(Source records)
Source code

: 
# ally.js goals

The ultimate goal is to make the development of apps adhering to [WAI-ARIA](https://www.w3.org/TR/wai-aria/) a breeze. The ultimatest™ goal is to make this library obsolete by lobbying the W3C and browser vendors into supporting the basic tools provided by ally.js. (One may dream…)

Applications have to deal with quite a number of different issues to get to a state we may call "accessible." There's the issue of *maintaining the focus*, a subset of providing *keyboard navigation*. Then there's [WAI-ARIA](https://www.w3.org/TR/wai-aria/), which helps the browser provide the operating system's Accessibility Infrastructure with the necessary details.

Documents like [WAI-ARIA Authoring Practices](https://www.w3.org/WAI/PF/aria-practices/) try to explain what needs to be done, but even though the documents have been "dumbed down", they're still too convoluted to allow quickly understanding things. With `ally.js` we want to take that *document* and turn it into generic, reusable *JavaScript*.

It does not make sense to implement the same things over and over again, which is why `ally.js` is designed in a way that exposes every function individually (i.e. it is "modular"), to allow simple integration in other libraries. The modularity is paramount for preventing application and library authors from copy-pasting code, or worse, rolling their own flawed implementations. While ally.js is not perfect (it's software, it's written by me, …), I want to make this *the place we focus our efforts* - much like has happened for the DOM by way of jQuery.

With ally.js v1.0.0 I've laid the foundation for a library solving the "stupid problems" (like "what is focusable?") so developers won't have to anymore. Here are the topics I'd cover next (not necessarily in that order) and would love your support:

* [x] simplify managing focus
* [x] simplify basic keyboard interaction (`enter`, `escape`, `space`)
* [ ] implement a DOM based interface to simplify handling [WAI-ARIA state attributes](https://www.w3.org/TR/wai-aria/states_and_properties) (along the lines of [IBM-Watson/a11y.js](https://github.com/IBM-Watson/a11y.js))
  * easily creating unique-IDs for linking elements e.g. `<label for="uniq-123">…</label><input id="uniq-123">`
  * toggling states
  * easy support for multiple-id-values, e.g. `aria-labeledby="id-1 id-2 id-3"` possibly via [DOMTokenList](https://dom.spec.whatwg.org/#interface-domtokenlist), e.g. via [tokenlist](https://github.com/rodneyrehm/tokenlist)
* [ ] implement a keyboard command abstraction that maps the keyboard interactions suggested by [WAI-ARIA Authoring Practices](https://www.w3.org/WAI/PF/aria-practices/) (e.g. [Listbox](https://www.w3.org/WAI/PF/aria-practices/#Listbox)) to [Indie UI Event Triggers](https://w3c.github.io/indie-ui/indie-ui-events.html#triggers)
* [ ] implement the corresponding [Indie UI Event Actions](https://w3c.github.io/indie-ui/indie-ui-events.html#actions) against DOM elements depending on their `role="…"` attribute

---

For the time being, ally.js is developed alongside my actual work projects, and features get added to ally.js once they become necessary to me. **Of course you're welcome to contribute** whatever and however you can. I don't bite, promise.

Exercise
Please return the data above exactly as given.

Answer for this exercise
Source code

: 
# ally.js goals

The ultimate goal is to make the development of apps adhering to [WAI-ARIA](https://www.w3.org/TR/wai-aria/) a breeze. The ultimatest™ goal is to make this library obsolete by lobbying the W3C and browser vendors into supporting the basic tools provided by ally.js. (One may dream…)

Applications have to deal with quite a number of different issues to get to a state we may call "accessible." There's the issue of *maintaining the focus*, a subset of providing *keyboard navigation*. Then there's [WAI-ARIA](https://www.w3.org/TR/wai-aria/), which helps the browser provide the operating system's Accessibility Infrastructure with the necessary details.

Documents like [WAI-ARIA Authoring Practices](https://www.w3.org/WAI/PF/aria-practices/) try to explain what needs to be done, but even though the documents have been "dumbed down", they're still too convoluted to allow quickly understanding things. With `ally.js` we want to take that *document* and turn it into generic, reusable *JavaScript*.

It does not make sense to implement the same things over and over again, which is why `ally.js` is designed in a way that exposes every function individually (i.e. it is "modular"), to allow simple integration in other libraries. The modularity is paramount for preventing application and library authors from copy-pasting code, or worse, rolling their own flawed implementations. While ally.js is not perfect (it's software, it's written by me, …), I want to make this *the place we focus our efforts* - much like has happened for the DOM by way of jQuery.

With ally.js v1.0.0 I've laid the foundation for a library solving the "stupid problems" (like "what is focusable?") so developers won't have to anymore. Here are the topics I'd cover next (not necessarily in that order) and would love your support:

* [x] simplify managing focus
* [x] simplify basic keyboard interaction (`enter`, `escape`, `space`)
* [ ] implement a DOM based interface to simplify handling [WAI-ARIA state attributes](https://www.w3.org/TR/wai-aria/states_and_properties) (along the lines of [IBM-Watson/a11y.js](https://github.com/IBM-Watson/a11y.js))
  * easily creating unique-IDs for linking elements e.g. `<label for="uniq-123">…</label><input id="uniq-123">`
  * toggling states
  * easy support for multiple-id-values, e.g. `aria-labeledby="id-1 id-2 id-3"` possibly via [DOMTokenList](https://dom.spec.whatwg.org/#interface-domtokenlist), e.g. via [tokenlist](https://github.com/rodneyrehm/tokenlist)
* [ ] implement a keyboard command abstraction that maps the keyboard interactions suggested by [WAI-ARIA Authoring Practices](https://www.w3.org/WAI/PF/aria-practices/) (e.g. [Listbox](https://www.w3.org/WAI/PF/aria-practices/#Listbox)) to [Indie UI Event Triggers](https://w3c.github.io/indie-ui/indie-ui-events.html#triggers)
* [ ] implement the corresponding [Indie UI Event Actions](https://w3c.github.io/indie-ui/indie-ui-events.html#actions) against DOM elements depending on their `role="…"` attribute

---

For the time being, ally.js is developed alongside my actual work projects, and features get added to ally.js once they become necessary to me. **Of course you're welcome to contribute** whatever and however you can. I don't bite, promise.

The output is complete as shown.